Nice Green Bo
Nice Green Bo located in the thick of Chinatown, is one of my favorite places to come for a casual experience and some delicious authentic Chinese cuisine, most notably from the region of Shanghai. There are no frills here, fluorescent lights strung across the ceiling glare off of the white, dirty tile floors. There are about ten tables, four of which are communal round tables and five or six across the opposite side for smaller groups. When you walk in immediately to your right is the cash register and a prep area where the soup dumplings are made. You are curtly greeted by a small Chinese woman who brings you swiftly to your table drops a pot of rough green tea and some menus and almost intentionally ignores you until she decides that you are ready to order.
The menu is massive, spanning almost six pages and if you aren’t ready when she comes around, you get a glare and ignored again for a longer time as if she’s punishing you for interrupting her flow. Now I don’t come here for the service, and in fact I actually enjoy how these ladies control the room and you’d be wise to order your soup dumplings as soon as you sit down, I’ve found over the years of coming here that this is an unspoken code with the staff that indicates you are “cool” and know how to fall into place in their seamless flow of ordering and bringing out food.

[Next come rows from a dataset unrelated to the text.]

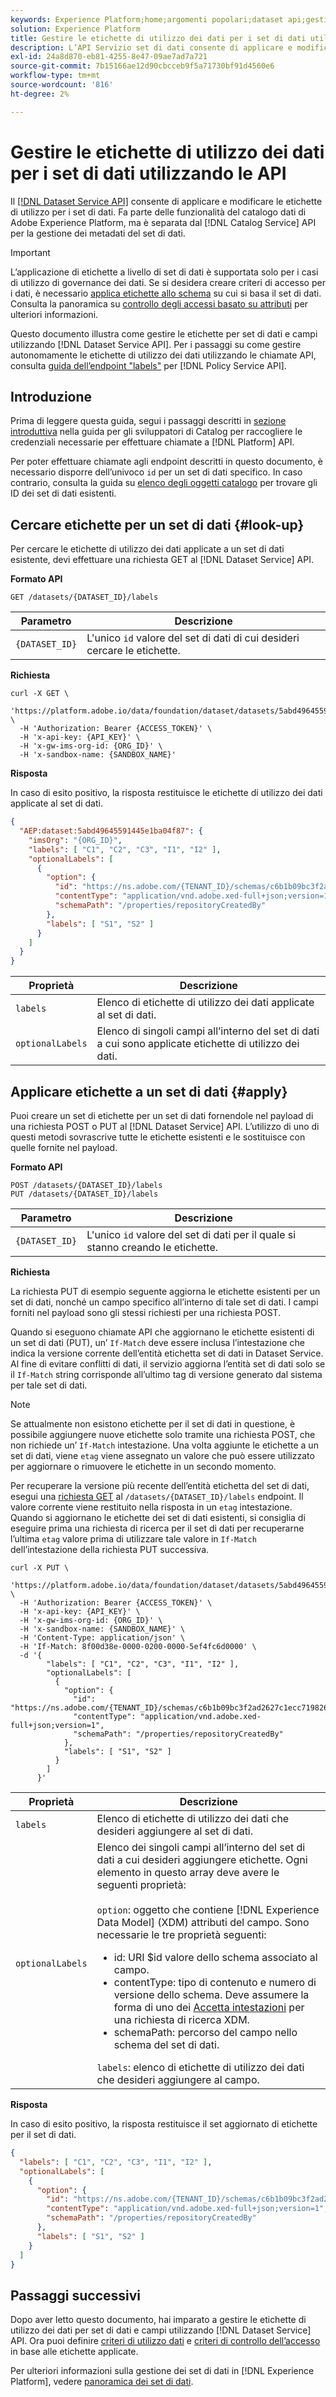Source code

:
 ```yaml
---
keywords: Experience Platform;home;argomenti popolari;dataset api;gestire l'utilizzo dei dati;api utilizzo dati
solution: Experience Platform
title: Gestire le etichette di utilizzo dei dati per i set di dati utilizzando le API
description: L’API Servizio set di dati consente di applicare e modificare le etichette di utilizzo per i set di dati. Fa parte delle funzionalità del catalogo dati di Adobe Experience Platform, ma è separata dall’API Catalog Service che gestisce i metadati dei set di dati.
exl-id: 24a8d870-eb81-4255-8e47-09ae7ad7a721
source-git-commit: 7b15166ae12d90cbcceb9f5a71730bf91d4560e6
workflow-type: tm+mt
source-wordcount: '816'
ht-degree: 2%

---
```


# Gestire le etichette di utilizzo dei dati per i set di dati utilizzando le API

Il [[!DNL Dataset Service API]](https://www.adobe.io/experience-platform-apis/references/dataset-service/) consente di applicare e modificare le etichette di utilizzo per i set di dati. Fa parte delle funzionalità del catalogo dati di Adobe Experience Platform, ma è separata dal [!DNL Catalog Service] API per la gestione dei metadati del set di dati.

>[!IMPORTANT]
>
>L’applicazione di etichette a livello di set di dati è supportata solo per i casi di utilizzo di governance dei dati. Se si desidera creare criteri di accesso per i dati, è necessario [applica etichette allo schema](../../xdm/tutorials/labels.md) su cui si basa il set di dati. Consulta la panoramica su [controllo degli accessi basato su attributi](../../access-control/abac/overview.md) per ulteriori informazioni.

Questo documento illustra come gestire le etichette per set di dati e campi utilizzando [!DNL Dataset Service API]. Per i passaggi su come gestire autonomamente le etichette di utilizzo dei dati utilizzando le chiamate API, consulta [guida dell’endpoint &quot;labels&quot;](../api/labels.md) per [!DNL Policy Service API].

## Introduzione

Prima di leggere questa guida, segui i passaggi descritti in [sezione introduttiva](../../catalog/api/getting-started.md) nella guida per gli sviluppatori di Catalog per raccogliere le credenziali necessarie per effettuare chiamate a [!DNL Platform] API.

Per poter effettuare chiamate agli endpoint descritti in questo documento, è necessario disporre dell’univoco `id` per un set di dati specifico. In caso contrario, consulta la guida su [elenco degli oggetti catalogo](../../catalog/api/list-objects.md) per trovare gli ID dei set di dati esistenti.

## Cercare etichette per un set di dati {#look-up}

Per cercare le etichette di utilizzo dei dati applicate a un set di dati esistente, devi effettuare una richiesta GET al [!DNL Dataset Service] API.

**Formato API**

```http
GET /datasets/{DATASET_ID}/labels
```

| Parametro | Descrizione |
| --- | --- |
| `{DATASET_ID}` | L&#39;unico `id` valore del set di dati di cui desideri cercare le etichette. |

**Richiesta**

```shell
curl -X GET \
  'https://platform.adobe.io/data/foundation/dataset/datasets/5abd49645591445e1ba04f87/labels' \
  -H 'Authorization: Bearer {ACCESS_TOKEN}' \
  -H 'x-api-key: {API_KEY}' \
  -H 'x-gw-ims-org-id: {ORG_ID}' \
  -H 'x-sandbox-name: {SANDBOX_NAME}'
```

**Risposta**

In caso di esito positivo, la risposta restituisce le etichette di utilizzo dei dati applicate al set di dati.

```json
{
  "AEP:dataset:5abd49645591445e1ba04f87": {
    "imsOrg": "{ORG_ID}",
    "labels": [ "C1", "C2", "C3", "I1", "I2" ],
    "optionalLabels": [
      {
        "option": {
          "id": "https://ns.adobe.com/{TENANT_ID}/schemas/c6b1b09bc3f2ad2627c1ecc719826836",
          "contentType": "application/vnd.adobe.xed-full+json;version=1",
          "schemaPath": "/properties/repositoryCreatedBy"
        },
        "labels": [ "S1", "S2" ]
      }
    ]
  }
}
```

| Proprietà | Descrizione |
| --- | --- |
| `labels` | Elenco di etichette di utilizzo dei dati applicate al set di dati. |
| `optionalLabels` | Elenco di singoli campi all’interno del set di dati a cui sono applicate etichette di utilizzo dei dati. |

## Applicare etichette a un set di dati {#apply}

Puoi creare un set di etichette per un set di dati fornendole nel payload di una richiesta POST o PUT al [!DNL Dataset Service] API. L’utilizzo di uno di questi metodi sovrascrive tutte le etichette esistenti e le sostituisce con quelle fornite nel payload.

**Formato API**

```http
POST /datasets/{DATASET_ID}/labels
PUT /datasets/{DATASET_ID}/labels
```

| Parametro | Descrizione |
| --- | --- |
| `{DATASET_ID}` | L&#39;unico `id` valore del set di dati per il quale si stanno creando le etichette. |

**Richiesta**

La richiesta PUT di esempio seguente aggiorna le etichette esistenti per un set di dati, nonché un campo specifico all’interno di tale set di dati. I campi forniti nel payload sono gli stessi richiesti per una richiesta POST.

Quando si eseguono chiamate API che aggiornano le etichette esistenti di un set di dati (PUT), un’ `If-Match` deve essere inclusa l’intestazione che indica la versione corrente dell’entità etichetta set di dati in Dataset Service. Al fine di evitare conflitti di dati, il servizio aggiorna l’entità set di dati solo se il `If-Match` string corrisponde all’ultimo tag di versione generato dal sistema per tale set di dati.

>[!NOTE]
>
>Se attualmente non esistono etichette per il set di dati in questione, è possibile aggiungere nuove etichette solo tramite una richiesta POST, che non richiede un’ `If-Match` intestazione. Una volta aggiunte le etichette a un set di dati, viene `etag` viene assegnato un valore che può essere utilizzato per aggiornare o rimuovere le etichette in un secondo momento.

Per recuperare la versione più recente dell’entità etichetta del set di dati, esegui una [richiesta GET](#look-up) al `/datasets/{DATASET_ID}/labels` endpoint. Il valore corrente viene restituito nella risposta in un `etag` intestazione. Quando si aggiornano le etichette dei set di dati esistenti, si consiglia di eseguire prima una richiesta di ricerca per il set di dati per recuperarne l’ultima `etag` valore prima di utilizzare tale valore in `If-Match` dell’intestazione della richiesta PUT successiva.

```shell
curl -X PUT \
  'https://platform.adobe.io/data/foundation/dataset/datasets/5abd49645591445e1ba04f87/labels' \
  -H 'Authorization: Bearer {ACCESS_TOKEN}' \
  -H 'x-api-key: {API_KEY}' \
  -H 'x-gw-ims-org-id: {ORG_ID}' \
  -H 'x-sandbox-name: {SANDBOX_NAME}' \
  -H 'Content-Type: application/json' \
  -H 'If-Match: 8f00d38e-0000-0200-0000-5ef4fc6d0000' \
  -d '{
        "labels": [ "C1", "C2", "C3", "I1", "I2" ],
        "optionalLabels": [
          {
            "option": {
              "id": "https://ns.adobe.com/{TENANT_ID}/schemas/c6b1b09bc3f2ad2627c1ecc719826836",
              "contentType": "application/vnd.adobe.xed-full+json;version=1",
              "schemaPath": "/properties/repositoryCreatedBy"
            },
            "labels": [ "S1", "S2" ]
          }
        ]
      }'
```

| Proprietà | Descrizione |
| --- | --- |
| `labels` | Elenco di etichette di utilizzo dei dati che desideri aggiungere al set di dati. |
| `optionalLabels` | Elenco dei singoli campi all’interno del set di dati a cui desideri aggiungere etichette. Ogni elemento in questo array deve avere le seguenti proprietà: <br/><br/>`option`: oggetto che contiene [!DNL Experience Data Model] (XDM) attributi del campo. Sono necessarie le tre proprietà seguenti:<ul><li>id</code>: URI $id</code> valore dello schema associato al campo.</li><li>contentType</code>: tipo di contenuto e numero di versione dello schema. Deve assumere la forma di uno dei <a href="../../xdm/api/getting-started.md#accept">Accetta intestazioni</a> per una richiesta di ricerca XDM.</li><li>schemaPath</code>: percorso del campo nello schema del set di dati.</li></ul>`labels`: elenco di etichette di utilizzo dei dati che desideri aggiungere al campo. |

**Risposta**

In caso di esito positivo, la risposta restituisce il set aggiornato di etichette per il set di dati.

```json
{
  "labels": [ "C1", "C2", "C3", "I1", "I2" ],
  "optionalLabels": [
    {
      "option": {
        "id": "https://ns.adobe.com/{TENANT_ID}/schemas/c6b1b09bc3f2ad2627c1ecc719826836",
        "contentType": "application/vnd.adobe.xed-full+json;version=1",
        "schemaPath": "/properties/repositoryCreatedBy"
      },
      "labels": [ "S1", "S2" ]
    }
  ]
}
```

## Passaggi successivi

Dopo aver letto questo documento, hai imparato a gestire le etichette di utilizzo dei dati per set di dati e campi utilizzando [!DNL Dataset Service] API. Ora puoi definire [criteri di utilizzo dati](../policies/overview.md) e [criteri di controllo dell’accesso](../../access-control/abac/ui/policies.md) in base alle etichette applicate.

Per ulteriori informazioni sulla gestione dei set di dati in [!DNL Experience Platform], vedere [panoramica dei set di dati](../../catalog/datasets/overview.md).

One thing I’ve noticed over the years, the menu never changes. Not a thing that I can tell is different, and I kind of love that. In the dozens of times that I have come, and this is one of those places that I tend to binge eat at, I have yet to try everything on the menu. One thing I always get when I come are the soup dumplings, in my opinion they are the best in the city and I have eaten my fair share of soup dumplings since moving here years ago, delicate pork and salty broth wrapped in a chewy dumpling wrapper that is then steamed until they are blisteringly hot inside. You would be wise to wait a few minutes and let them cool, I have made that mistake in the past and it never ends well. My companion did not heed my warning and I watched in a bit of twisted amusement as his eyes turned red and he tried to pretend like he was not in agony, they come eight to an order, get more than one you wont regret it.
Another dish that is perfection here are their scallion pancakes, something I’ve had plenty of lack luster ones in the past as well. About as thick as a magazine with a crunch and chew that is unmatched anywhere else in the city, it comes with a fermented vinegar with a few paper-thin slices of ginger that lifts the saltiness. At three dollars a pop there is no shame in ordering several of these as they are incredibly addicting.
Yummy scallion pancakes
Another solid decision here is anything that comes cooked in brown sauce, particularly the fish. Brown sauce is soy that has been fortified with other spices and then thickened. We opted for the fish belly, which at the time was red snapper. Again the presentation was minimal, a few julienned strips of leek and a slab of belly doused in sticky brown sauce. This was one of the only other times our waitress spoke to us directly while we were dining and it was to offer a word of caution that there would be bones in the fish. We dove into the belly, which was cooked perfectly and its fishy flavor was heightened by the salty sweetness (a staple flavor profile from Shanghai) of the brown sauce. The warning about bones was a gross understatement, as we spent the majority of the time pulling tiny pin bones out our mouth while trying not to be forced to administer CPR to one another.
Lastly we ordered sour pork and cabbage, which when dropped on our table I noticed it was not cabbage, but in fact cactus pads. Which in my opinion was tastier and much more interesting than what the menu had previously dictated. The pork itself was definitely sour, and the crunch of the cactus, which is a bit like Aloe but firmer, made for an interesting pairing. This was by a bit under seasoned but a healthy drizzle of chili oil over the top rounded out the entire dish and was nonetheless still very pleasing to eat.
As a staple in Chinatown I tend to find my way down here on an off night like a Monday or Tuesday as the place is quite full at all times of the evening. This will always be a place I frequent for as long as I still live here in the city. Great for groups and there are plenty of options for the cautious and the more adventurous diners. I hope this place never goes out of business, else I’ll be hard pressed to find somewhere else that makes me as nostalgic as Nice Green Bo does.